# Week 11 
## In-Class Activity Workbook and Homework

## Learning Objectives 
### In this notebook you will learn about and practice:
1. Section 1: <a id='Section 1'></a>[Section 1: Find Replace](#Section-1)
2. Section 2: <a id='Section 2'></a>[Section 2: Missing Data imputation](#Section-2)
3. Section 3: <a id='Section 3'></a> [Section 3: Rename](#Section-3)

### Additional Sources
>- Check out the `pandas` cheat sheets provided by Data Camp and posted on Canvas
>>- https://www.datacamp.com/community/blog/python-pandas-cheat-sheet
>- Pretty good article walking through `map()`, `apply()`, and `applymap()`
>>- https://towardsdatascience.com/introduction-to-pandas-apply-applymap-and-map-5d3e044e93ff

# Section 0
## Read and Review Data

## Reading and Writing Files with the python `pandas` module

### Read csv or Excel files
>- csv files: `pd.read_csv('fileName.csv')`
>- Excel files: `pd.read_excel('fileName.xlsx')`
>- Multiple sheets from the same Excel file: 
>>- `xlsx = pd.ExcelFile('file.xls')` # reads in the entire workbook
>>- `df1 = pd.read_excel(xlsx, 'Sheet1')`  # reads in sheet you specify
>>- `df2 = pd.read_excel(xlsx, 'Sheet2')`

### Write csv or Excel files
>- csv files: `pd.to_csv('YourDataFrame.csv')`
>- Excel files: `pd.to_excel('YourDataFrame.xlsx')`

### Step 1: Check your working directory and make sure you have the `winemag-data-130k-v2.csv` files there

### Step 2: import the `pandas` module and alias it `pd`

### Step 3: Read the ``winemag-data-130k-v2.csv` file into a pandas dataframe named, `wine`
>- Set the index to column 0
>- Look at the first five records to make sure `wine` is imported correctly

#### Loading a CSV file
function: `pd.read_csv()`

[Docu read_csv](https://pandas.pydata.org/pandas-docs/stable/generated/pandas.read_csv.html?highlight=read_excel#pandas.read_excel)
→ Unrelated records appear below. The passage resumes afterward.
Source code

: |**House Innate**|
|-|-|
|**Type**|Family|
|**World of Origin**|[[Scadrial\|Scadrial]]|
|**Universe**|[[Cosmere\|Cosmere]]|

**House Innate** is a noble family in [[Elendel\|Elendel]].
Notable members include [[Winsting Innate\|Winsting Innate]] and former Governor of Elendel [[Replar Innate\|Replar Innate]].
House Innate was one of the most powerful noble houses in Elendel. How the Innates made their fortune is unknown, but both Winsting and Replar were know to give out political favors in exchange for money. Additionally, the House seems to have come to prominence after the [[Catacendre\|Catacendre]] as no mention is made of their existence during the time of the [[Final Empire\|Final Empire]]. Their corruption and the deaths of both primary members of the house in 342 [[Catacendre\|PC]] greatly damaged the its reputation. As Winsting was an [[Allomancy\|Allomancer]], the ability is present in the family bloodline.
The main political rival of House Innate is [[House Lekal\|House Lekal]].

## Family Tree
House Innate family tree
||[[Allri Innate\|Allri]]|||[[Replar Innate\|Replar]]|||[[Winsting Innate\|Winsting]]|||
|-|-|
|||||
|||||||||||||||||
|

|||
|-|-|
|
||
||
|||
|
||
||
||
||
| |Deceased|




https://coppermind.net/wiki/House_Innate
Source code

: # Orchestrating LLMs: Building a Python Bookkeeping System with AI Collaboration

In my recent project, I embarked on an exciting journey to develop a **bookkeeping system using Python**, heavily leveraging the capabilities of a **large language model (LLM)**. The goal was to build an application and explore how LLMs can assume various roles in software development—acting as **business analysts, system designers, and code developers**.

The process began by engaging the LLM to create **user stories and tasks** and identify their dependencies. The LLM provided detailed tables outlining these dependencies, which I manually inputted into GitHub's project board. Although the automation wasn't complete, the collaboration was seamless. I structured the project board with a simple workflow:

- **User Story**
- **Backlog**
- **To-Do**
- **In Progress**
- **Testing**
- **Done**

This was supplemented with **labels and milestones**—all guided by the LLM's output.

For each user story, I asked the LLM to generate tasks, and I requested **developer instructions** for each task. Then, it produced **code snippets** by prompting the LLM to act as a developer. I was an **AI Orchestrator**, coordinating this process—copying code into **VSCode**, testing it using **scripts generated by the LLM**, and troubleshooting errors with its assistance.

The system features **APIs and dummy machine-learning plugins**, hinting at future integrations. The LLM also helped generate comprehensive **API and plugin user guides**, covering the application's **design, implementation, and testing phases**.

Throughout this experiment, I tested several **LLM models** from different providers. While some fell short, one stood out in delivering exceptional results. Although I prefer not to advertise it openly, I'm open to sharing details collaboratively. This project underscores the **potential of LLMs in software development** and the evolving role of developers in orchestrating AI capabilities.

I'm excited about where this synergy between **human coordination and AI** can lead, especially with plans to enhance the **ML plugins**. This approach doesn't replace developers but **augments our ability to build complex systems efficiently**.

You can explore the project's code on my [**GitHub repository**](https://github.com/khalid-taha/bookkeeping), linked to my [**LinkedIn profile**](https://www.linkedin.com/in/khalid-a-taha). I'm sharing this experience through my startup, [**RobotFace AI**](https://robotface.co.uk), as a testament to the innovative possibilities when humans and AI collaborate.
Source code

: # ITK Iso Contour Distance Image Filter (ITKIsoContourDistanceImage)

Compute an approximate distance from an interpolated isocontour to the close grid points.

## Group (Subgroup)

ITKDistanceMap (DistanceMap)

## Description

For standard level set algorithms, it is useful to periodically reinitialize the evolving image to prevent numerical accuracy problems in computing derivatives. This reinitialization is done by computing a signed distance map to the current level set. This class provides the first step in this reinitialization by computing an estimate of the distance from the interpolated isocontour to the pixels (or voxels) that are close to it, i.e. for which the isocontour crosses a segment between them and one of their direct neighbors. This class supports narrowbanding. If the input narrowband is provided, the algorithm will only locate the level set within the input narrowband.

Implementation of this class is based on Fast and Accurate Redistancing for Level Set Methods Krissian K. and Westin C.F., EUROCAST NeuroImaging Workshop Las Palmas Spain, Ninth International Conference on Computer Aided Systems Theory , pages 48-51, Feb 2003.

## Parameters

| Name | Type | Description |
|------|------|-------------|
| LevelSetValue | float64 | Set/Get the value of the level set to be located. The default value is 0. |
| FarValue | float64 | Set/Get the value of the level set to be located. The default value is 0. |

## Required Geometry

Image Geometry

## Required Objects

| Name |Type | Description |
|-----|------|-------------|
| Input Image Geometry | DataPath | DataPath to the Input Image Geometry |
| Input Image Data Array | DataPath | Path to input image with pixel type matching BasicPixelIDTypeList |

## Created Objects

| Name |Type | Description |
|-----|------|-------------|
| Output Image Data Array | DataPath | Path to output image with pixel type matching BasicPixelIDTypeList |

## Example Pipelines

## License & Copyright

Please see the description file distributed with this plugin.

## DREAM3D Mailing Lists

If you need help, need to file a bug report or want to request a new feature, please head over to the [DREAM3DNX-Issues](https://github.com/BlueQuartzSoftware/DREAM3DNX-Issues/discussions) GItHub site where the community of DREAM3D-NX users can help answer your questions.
#### Show the last five records of `wine`

#### Show a tuple of the number of columns and rows in `wine`

#### Show the columns in `wine`

#### Show the datatypes that are in `wine`

### Show the summary stats for all columns in `wine`
>- Check the documentation on `describe()` to learn how to show descriptive analytics for all columns regardless of data type
>>- https://pandas.pydata.org/pandas-docs/stable/reference/api/pandas.DataFrame.describe.html

### Show a list of unique wine tasters

### Show the unique counts of values for all columns in the `wine` dataframe

### Show how many times each tasters name occurs

# Section 1
## Finding and Replacing Values

### Q1: What is the data type of the `points` column in the winemag csv?

### Q2: Create a new Series from the records in the `points` column:
>- Convert the entries to strings
>- Name your Series `points_string` and add it to your `wine` dataframe
>>- Hint: look up the `astype` function
>- Show the first five records of `wine` after you add the new column

### Q3: How many reviews in the dataset are missing a price?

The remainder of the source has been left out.